L'envie d'amener les animaux dans nos foyers est si répandue qu'il est tentant de la considérer comme une caractéristique universelle de la nature humaine, mais toutes les sociétés n'ont pas une tradition de garde des animaux. Même en Occident, il y a beaucoup de gens qui ne ressentent aucune affinité particulière pour les animaux, que ce soit des animaux de compagnie ou non.

L'habitude de garder les animaux domestiques se manifeste souvent dans les familles: cela était autrefois attribué aux enfants qui venaient imiter le style de vie de leurs parents lorsqu'ils quittaient la maison, mais recherches récentes a suggéré qu'il a également une base génétique. Certaines personnes, quelle que soit leur éducation, semblent prédisposées à rechercher la compagnie des animaux, d'autres moins.

Ainsi, les gènes qui favorisent la garde des animaux peuvent être uniques aux humains, mais ils ne sont pas universels, suggérant que dans le passé certaines sociétés ou individus - mais pas tous - ont prospéré en raison d'un rapport instinctif avec les animaux.

ADN de compagnie

L'ADN des animaux domestiques d'aujourd'hui révèle que chaque espèce séparée de son homologue sauvage entre 15,000 et 5,000 il y a des années, à la fin du Paléolithique et au Néolithique. Oui, c'était aussi quand nous avons commencé à élever du bétail. Mais il n'est pas facile de voir comment cela aurait pu être réalisé si ces premiers chiens, chats, bovins et porcs étaient traités comme de simples marchandises.

Si tel était le cas, les technologies disponibles auraient été inadéquates pour empêcher le croisement indésirable des stocks domestiques et sauvages, qui, dans les premiers stades, auraient eu facilement accès les uns aux autres, diluant sans fin les gènes pour la «matité» et ralentissant ainsi la domestication. un crawl - ou même l'inverser. En outre, des périodes de famine auraient également favorisé l'abattage du cheptel reproducteur, éliminant ainsi entièrement les gènes «apprivoisés».

Mais si au moins certains de ces animaux domestiques précoces avaient été traités comme des animaux de compagnie, le confinement physique dans les habitations humaines aurait empêché les mâles sauvages de se frayer un chemin avec les femelles domestiquées; Un statut social spécial, tel qu'il est accordé à certains animaux de compagnie chasseurs-cueilleurs existants, aurait inhibé leur consommation en tant que nourriture. Gardés isolés de cette façon, les nouveaux animaux semi-domestiqués auraient pu évoluer loin des voies sauvages de leurs ancêtres, et devenir les bêtes pliables que nous connaissons aujourd'hui.
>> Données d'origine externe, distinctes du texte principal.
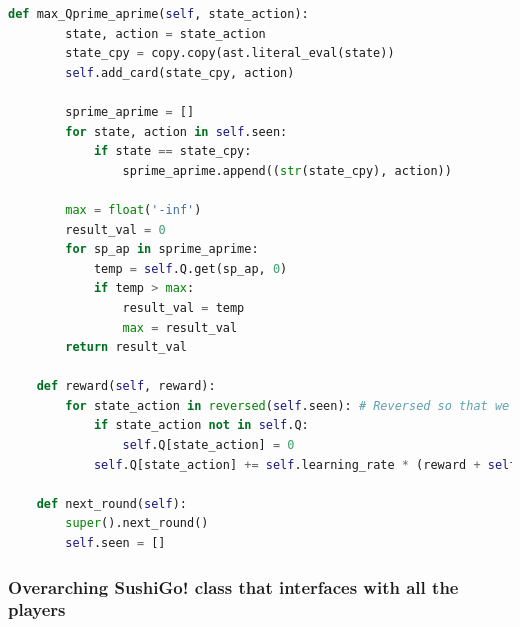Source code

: \begin{lstlisting}[language=Python]
    def max_Qprime_aprime(self, state_action):
        state, action = state_action
        state_cpy = copy.copy(ast.literal_eval(state))
        self.add_card(state_cpy, action)

        sprime_aprime = []
        for state, action in self.seen:
            if state == state_cpy:
                sprime_aprime.append((str(state_cpy), action))
        
        max = float('-inf')
        result_val = 0
        for sp_ap in sprime_aprime:
            temp = self.Q.get(sp_ap, 0)
            if temp > max:
                result_val = temp
                max = result_val
        return result_val
    
    def reward(self, reward):
        for state_action in reversed(self.seen): # Reversed so that we access the "future" state_actions first and populate those entries
            if state_action not in self.Q:
                self.Q[state_action] = 0
            self.Q[state_action] += self.learning_rate * (reward + self.disc_factor * self.max_Qprime_aprime(state_action) - self.Q[state_action])
        
    def next_round(self):
        super().next_round()
        self.seen = []
\end{lstlisting}

\hypertarget{overarching-sushigo-class-that-interfaces-with-all-the-players}{%
\subsubsection{Overarching SushiGo! class that interfaces with all the
players}\label{overarching-sushigo-class-that-interfaces-with-all-the-players}}

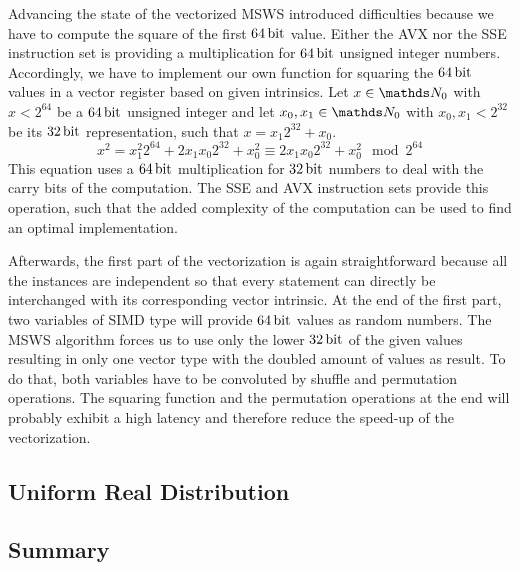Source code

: \documentclass{stdlocal}
\begin{document}
    Advancing the state of the vectorized MSWS introduced difficulties because we have to compute the square of the first $64\, \mathrm{bit}$ value.
    Either the AVX nor the SSE instruction set is providing a multiplication for $64\, \mathrm{bit}$ unsigned integer numbers.
    Accordingly, we have to implement our own function for squaring the $64\, \mathrm{bit}$ values in a vector register based on given intrinsics.
    Let $x\in\setNatural_0$ with $x < 2^{64}$ be a $64\, \mathrm{bit}$ unsigned integer and let $x_0,x_1\in\setNatural_0$ with $x_0,x_1 < 2^{32}$ be its $32\, \mathrm{bit}$ representation, such that $x = x_1 2^{32} + x_0$.
    \[
      x^2 = x_1^2 2^{64} + 2x_1x_0 2^{32} + x_0^2 \equiv 2x_1x_0 2^{32} + x_0^2 \mod 2^{64}
    \]
    This equation uses a $64\, \mathrm{bit}$ multiplication for $32\, \mathrm{bit}$ numbers to deal with the carry bits of the computation.
    The SSE and AVX instruction sets provide this operation, such that the added complexity of the computation can be used to find an optimal implementation.

    Afterwards, the first part of the vectorization is again straightforward because all the instances are independent so that every statement can directly be interchanged with its corresponding vector intrinsic.
    At the end of the first part, two variables of SIMD type will provide $64\, \mathrm{bit}$ values as random numbers.
    The MSWS algorithm forces us to use only the lower $32\, \mathrm{bit}$ of the given values resulting in only one vector type with the doubled amount of values as result.
    To do that, both variables have to be convoluted by shuffle and permutation operations.
    The squaring function and the permutation operations at the end will probably exhibit a high latency and therefore reduce the speed-up of the vectorization.



  \subsection{Uniform Real Distribution} %
  \label{sub:uniform_real_distribution}

  \subsection{Summary} %
  \label{sub:summary}

\end{document}
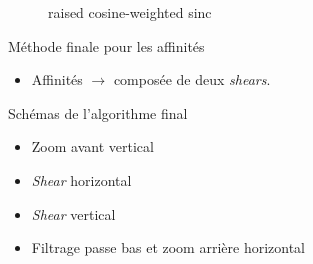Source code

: \documentclass[c,12pt]{beamer}
\newcommand{\ra}[0]{\rightarrow}
\begin{document}
\begin{frame}
\begin{figure}
\centering
{}
\caption{raised cosine-weighted sinc}
\end{figure}
\end{frame}


\begin{frame}{Méthode finale pour les affinités}
\begin{itemize}
\item Affinités $\ra$ composée de deux \emph{shears}.

\end{itemize}

\begin{block}{Schémas de l'algorithme final}

\begin{itemize}
\item Zoom avant vertical
\item \emph{Shear} horizontal
\item \emph{Shear} vertical
\item Filtrage passe bas et zoom arrière horizontal
\end{itemize}

\end{block}

\end{frame}
    
\end{document}
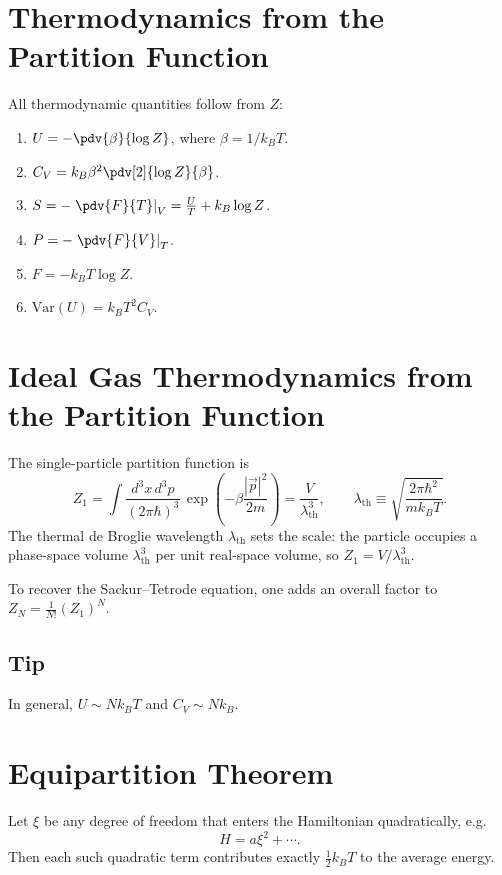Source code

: \section{Thermodynamics from the Partition Function}

All thermodynamic quantities follow from $Z$:
\begin{enumerate}
    \item $U = -\pdv{\beta}{\log Z}$, where $\beta = 1/k_BT$.
    \item $C_V = k_B\beta^2\pdv[2]{\log Z}{\beta}$.
    \item $S = -\left.\pdv{F}{T}\right|_V = \frac{U}{T} + k_B\log Z$.
    \item $P = -\left.\pdv{F}{V}\right|_T$.
    \item $F = -k_BT\log Z$.
    \item $\text{Var}(U) = k_BT^2 C_V$.
\end{enumerate}

\section{Ideal Gas Thermodynamics from the Partition Function}

The single-particle partition function is
\begin{equation}
    Z_1 = \int \frac{d^3x\,d^3p}{(2\pi\hbar)^3}\,\exp\!\left(-\beta\frac{|\vec{p}|^2}{2m}\right) = \frac{V}{\lambda_{\text{th}}^3}, \qquad \lambda_{\text{th}} \equiv \sqrt{\frac{2\pi\hbar^2}{mk_BT}}.
\end{equation}
The thermal de Broglie wavelength $\lambda_{\text{th}}$ sets the scale: the particle occupies a phase-space volume $\lambda_{\text{th}}^3$ per unit real-space volume, so $Z_1 = V/\lambda_{\text{th}}^3$.

To recover the Sackur--Tetrode equation, one adds an overall factor to $Z_N = \frac{1}{N!}(Z_1)^N$.

\subsection{Tip}

In general, $U \sim Nk_BT$ and $C_V \sim Nk_B$.

\section{Equipartition Theorem}

\begin{theorem}
Let $\xi$ be any degree of freedom that enters the Hamiltonian quadratically, e.g.\
\begin{equation}
    H = a\xi^2 + \cdots.
\end{equation}
Then each such quadratic term contributes exactly $\tfrac{1}{2}k_BT$ to the average energy.
\end{theorem}

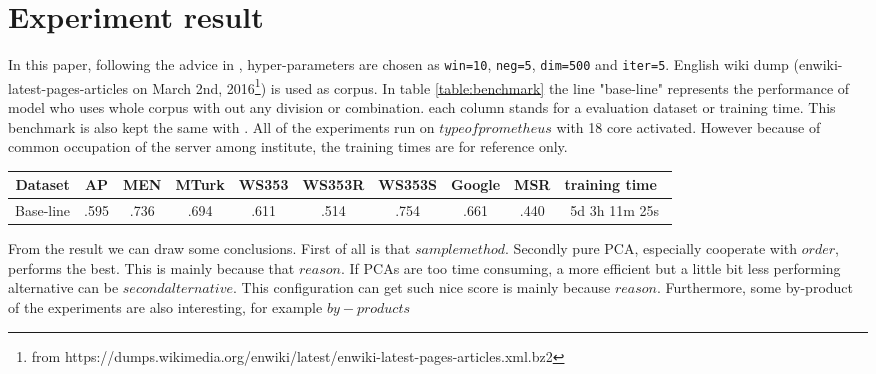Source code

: \section{Experiment result}\label{experiment_result}
In this paper, following the advice in \cite{levy2015improving}, hyper-parameters are chosen as \verb|win=10|, \verb|neg=5|, \verb|dim=500| and \verb|iter=5|. English wiki dump (enwiki-latest-pages-articles on March 2nd, 2016\footnote{from https://dumps.wikimedia.org/enwiki/latest/enwiki-latest-pages-articles.xml.bz2}) is used as corpus. In table \ref{table:benchmark} the line "base-line" represents the performance of model who uses whole corpus with out any division or combination. each column stands for a evaluation dataset or training time. This benchmark is also kept the same with \cite{levy2015improving}. All of the experiments run on $type of prometheus$ with 18 core activated. However because of common occupation of the server among institute, the training times are for reference only.

\begin{table*}
\caption{Performance and training time of different combination strategies}
\begin{tabular}{c|cccccccc|c}
\hline
Dataset   & AP   & MEN  & MTurk & WS353 & WS353R & WS353S & Google & MSR  & training time\ \tabularnewline \hline
Base-line & .595 & .736 & .694  & .611  & .514   & .754   & .661   & .440 & 5d 3h 11m 25s\\ \hline
\end{tabular}
\label{table:benchmark}
\end{table*}

From the result we can draw some conclusions. First of all is that $sample method$. Secondly pure PCA, especially cooperate with $order$, performs the best. This is mainly because that $reason$. If PCAs are too time consuming, a more efficient but a little bit less performing alternative can be $second alternative$. This configuration can get such nice score is mainly because $reason$. Furthermore, some by-product of the experiments are also interesting, for example $by-products$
Les mêmes gènes qui prédisposent aujourd'hui certaines personnes à prendre leur premier chat ou chien se seraient répandus parmi ces premiers agriculteurs. Des groupes comprenant des personnes empathiques pour les animaux et une compréhension de l'élevage auraient prospéré au détriment de ceux qui n'en avaient pas, qui auraient dû continuer à dépendre de la chasse pour obtenir de la viande. Pourquoi tout le monde ne ressent-il pas la même chose? Probablement parce qu'à un certain moment dans l'histoire les stratégies alternatives de voler des animaux domestiques ou d'asservir leurs soignants humains est devenu viable.
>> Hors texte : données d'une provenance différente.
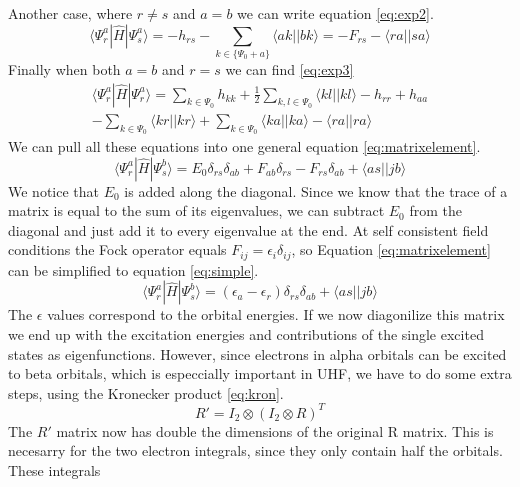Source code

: \documentclass[twoside,twocolumn,9pt]{article}
\begin{document}
Another case, where $r \neq s$ and $a = b$ we can write equation \eqref{eq:exp2}.
\begin{equation}\label{eq:exp2}
  \langle \Psi_r^a|\hat{H}|\Psi^a_s \rangle = -h_{rs} - \sum_{k \in \{\Psi_0 + a\}} \langle ak || bk \rangle = -F_{rs} - \langle ra || sa \rangle
\end{equation}
Finally when both $a = b$ and $r = s$ we can find \eqref{eq:exp3}
\begin{multline}\label{eq:exp3}
  \langle \Psi^a_r|\hat{H}|\Psi^a_r \rangle = \sum_{k \in \Psi_0}h_{kk} + \frac{1}{2}\sum_{k,l \in \Psi_0} \langle kl||kl \rangle - h_{rr} + h_{aa} \\ - \sum_{k \in \Psi_0} \langle
  kr || kr \rangle + \sum_{k \in \Psi_0} \langle ka||ka \rangle - \langle ra||ra \rangle
\end{multline}
We can pull all these equations into one general equation \eqref{eq:matrixelement}.
\begin{equation}\label{eq:matrixelement}
  \langle \Psi_r^a|\hat{H}|\Psi_s^b \rangle = E_0\delta_{rs}\delta_{ab} + F_{ab}\delta_{rs} - F_{rs}\delta_{ab} + \langle as || jb \rangle
\end{equation}
We notice that $E_0$ is added along the diagonal. Since we know that the trace of a matrix is equal to the sum of its eigenvalues, we can subtract $E_0$ from the diagonal and just
add it to every eigenvalue at the end. At self consistent field conditions the Fock operator equals $F_{ij} = \epsilon_i\delta_{ij}$, so Equation \eqref{eq:matrixelement} can be
simplified to equation \eqref{eq:simple}.
\begin{equation}\label{eq:simple}
  \langle \Psi_r^a|\hat{H}|\Psi_s^b \rangle = (\epsilon_a - \epsilon_r)\delta_{rs}\delta_{ab} + \langle as || jb \rangle
\end{equation}
The $\epsilon$ values correspond to the orbital energies. If we now diagonilize this matrix we end up with the excitation energies and contributions of the single excited states as
eigenfunctions. However, since electrons in alpha orbitals can be excited to beta orbitals, which is especcially important in UHF, we have to do some extra steps, using the
Kronecker product \eqref{eq:kron}.
\begin{equation}\label{eq:kron}
  R' = I_2 \otimes (I_2 \otimes R)^T
\end{equation}
The $R'$ matrix now has double the dimensions of the original R matrix. This is necesarry for the two electron integrals, since they only contain half the orbitals. These integrals
\end{document}
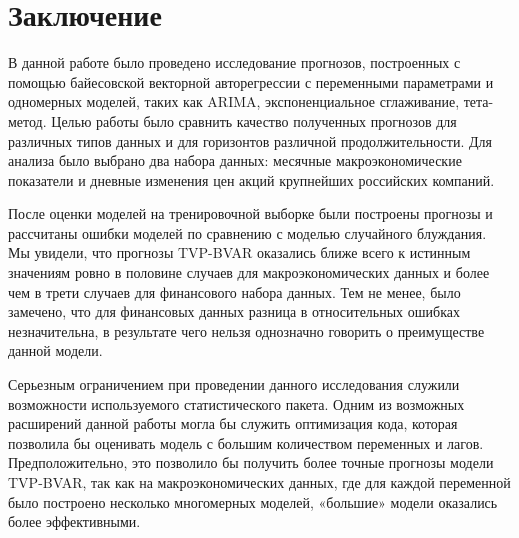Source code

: \section*{Заключение}
\label{sec:concl}

В данной работе было проведено исследование прогнозов, построенных с помощью байесовской векторной авторегрессии с переменными параметрами и одномерных моделей, таких как ARIMA, экспоненциальное сглаживание, тета-метод. Целью работы было сравнить качество полученных прогнозов для различных типов данных и для горизонтов различной продолжительности. Для анализа было выбрано два набора данных: месячные макроэкономические показатели и дневные изменения цен акций крупнейших российских компаний.

После оценки моделей на тренировочной выборке были построены прогнозы и рассчитаны ошибки моделей по сравнению с моделью случайного блуждания. Мы увидели, что прогнозы TVP-BVAR оказались ближе всего к истинным значениям ровно в половине случаев для макроэкономических данных и более чем в трети случаев для финансового набора данных. Тем не менее, было замечено, что для финансовых данных разница в относительных ошибках незначительна, в результате чего нельзя однозначно говорить о преимуществе данной модели.

Серьезным ограничением при проведении данного исследования служили возможности используемого статистического пакета. Одним из возможных расширений данной работы могла бы служить оптимизация кода, которая позволила бы оценивать модель с большим количеством переменных и лагов. Предположительно, это позволило бы получить более точные прогнозы модели TVP-BVAR, так как на макроэкономических данных, где для каждой переменной было построено несколько многомерных моделей, «большие» модели оказались более эффективными.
Il y a une dernière touche à cette histoire: des études récentes ont montré que l'affection pour les animaux de compagnie va de pair avec le souci du monde naturel. Il semble que les gens puissent être grossièrement divisés en ceux qui ont peu d'affinité pour les animaux ou l'environnement, et ceux qui sont prédisposés à se réjouir des deux, adoptant l'animalerie comme l'un des rares points de vente dans la société urbanisée d'aujourd'hui.

La ConversationEn tant que tels, les animaux de compagnie peuvent nous aider à renouer avec le monde de la nature à partir de laquelle nous avons évolué.

A propos de l'auteur

John Bradshaw, chercheur invité en anthropologie, Université de Bristol

Cet article a été publié initialement le La Conversation. Lis le article original.